図15に示すように、平滑化後の複数のベクトルに基づいて、目標線180上に複数の代表点が定められる。その場合には、
図13に示した方法により各交点が特定されてもよい。
【0065】
図16及び
図17には、第3の整列化方法が示されている。
図16には、代表点列184に対応する平滑化接線成分列186及び平滑化法線成分列188が示されている。それらの内で平滑化接線成分列186に対して最小二乗法が適用され、回帰直線としての目標線190が特定される。

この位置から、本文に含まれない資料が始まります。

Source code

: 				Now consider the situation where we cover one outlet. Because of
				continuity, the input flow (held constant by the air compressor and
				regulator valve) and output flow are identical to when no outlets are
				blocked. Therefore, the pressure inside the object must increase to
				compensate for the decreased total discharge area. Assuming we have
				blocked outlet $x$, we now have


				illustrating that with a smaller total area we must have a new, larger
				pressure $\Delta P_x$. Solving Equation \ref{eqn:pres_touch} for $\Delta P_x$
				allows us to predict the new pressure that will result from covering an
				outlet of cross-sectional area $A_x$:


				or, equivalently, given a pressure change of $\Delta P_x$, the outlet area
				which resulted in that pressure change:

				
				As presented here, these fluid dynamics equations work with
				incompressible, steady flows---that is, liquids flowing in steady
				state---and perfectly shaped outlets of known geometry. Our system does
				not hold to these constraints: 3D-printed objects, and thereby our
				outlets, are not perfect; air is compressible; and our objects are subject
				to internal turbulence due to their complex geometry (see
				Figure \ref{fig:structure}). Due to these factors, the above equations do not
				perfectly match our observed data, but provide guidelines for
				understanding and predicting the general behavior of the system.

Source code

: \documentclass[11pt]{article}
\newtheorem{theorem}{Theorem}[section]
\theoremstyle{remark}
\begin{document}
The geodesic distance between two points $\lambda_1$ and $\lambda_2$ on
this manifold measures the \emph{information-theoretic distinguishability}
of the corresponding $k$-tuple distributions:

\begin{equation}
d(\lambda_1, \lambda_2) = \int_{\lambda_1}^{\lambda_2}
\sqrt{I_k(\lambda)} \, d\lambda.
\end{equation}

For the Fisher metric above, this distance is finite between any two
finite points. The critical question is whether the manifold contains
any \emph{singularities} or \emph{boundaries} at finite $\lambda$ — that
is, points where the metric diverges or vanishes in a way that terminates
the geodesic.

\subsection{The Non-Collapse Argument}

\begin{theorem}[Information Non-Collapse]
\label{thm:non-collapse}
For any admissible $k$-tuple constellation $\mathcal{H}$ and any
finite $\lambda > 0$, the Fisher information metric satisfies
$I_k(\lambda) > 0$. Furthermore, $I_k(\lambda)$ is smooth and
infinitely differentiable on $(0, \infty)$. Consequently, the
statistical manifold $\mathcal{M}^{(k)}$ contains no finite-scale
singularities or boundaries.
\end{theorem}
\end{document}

図17に示すように、平滑化接線成分列を構成する各平滑化接線成分の大きさが目標線に従って補正され、これにより補正後の平滑化接線成分列186Aが求められる。補正後の平滑化接線成分列186Aと平滑化法線成分列188により、補正後の平滑化ベクトル列192が求められる。補正後の平滑化ベクトル列192が示す複数の座標に複数の代表点が設定される。それらが新たな代表点列194を構成する。
【0066】
第3の整列化方法を採用した場合、新たな代表点列194を構成する複数の代表点は、厳密には、目標線190上に位置せず、直線状に並ばないが、それらの並びは凡そ直線状であり、それらはいずれも目標線190の近傍に位置している。第3の整列化方法を採用した場合、演算量を削減できる。
【0067】
図18には、実施形態に係る画像処理方法が示されている。典型的には、フリーズ状態において、
図18に示されるフローが実行される。S10では、検査者(ユーザー)により初期フレーム(開始フレーム)が選択される。S12においては、初期フレーム上に初期代表点アレイが設定される。S14では、本処理を終了させるか否かが判断される。例えば、最終フレームの処理が完了した時点で、本処理が終了する。時系列順で、フレーム間ごとに、S16以降の一連の工程が繰り返し実行される。
【0068】
S16では、指定されたフレーム間において各代表点がトラッキングされる。これにより、ベクトルアレイが生成される。S18では、ベクトルアレイを構成する個々のベクトルが2つの成分(接線成分及び法線成分)に分解される。S20では、個々の成分が平滑化される。これにより平滑化ベクトルアレイが生成される。
【0069】
S22では、平滑化ベクトルアレイに基づいて、新たな代表点アレイが生成される。その際においては、新たな代表点アレイを構成する代表点列ごとに整列化が実施される。S24では、整列化を経た新たな代表点アレイに基づいてトラッキング像が生成される。
【0070】
上記実施形態によれば、ベクトルアレイが平滑化された上で、平滑化ベクトルアレイに基づいて新たな代表点アレイを生成する際に、各代表点列が整列化されるので、ノイズの影響を受け難くなる。詳しくは、トラッキング像における不自然な崩れや逸脱を効果的に抑制できる。
【符号の説明】
【0071】
22 組織画像形成部、28 トラッキング部、30 トラッキング像作成部、32 補間部、34 平滑化部、36 整列化部。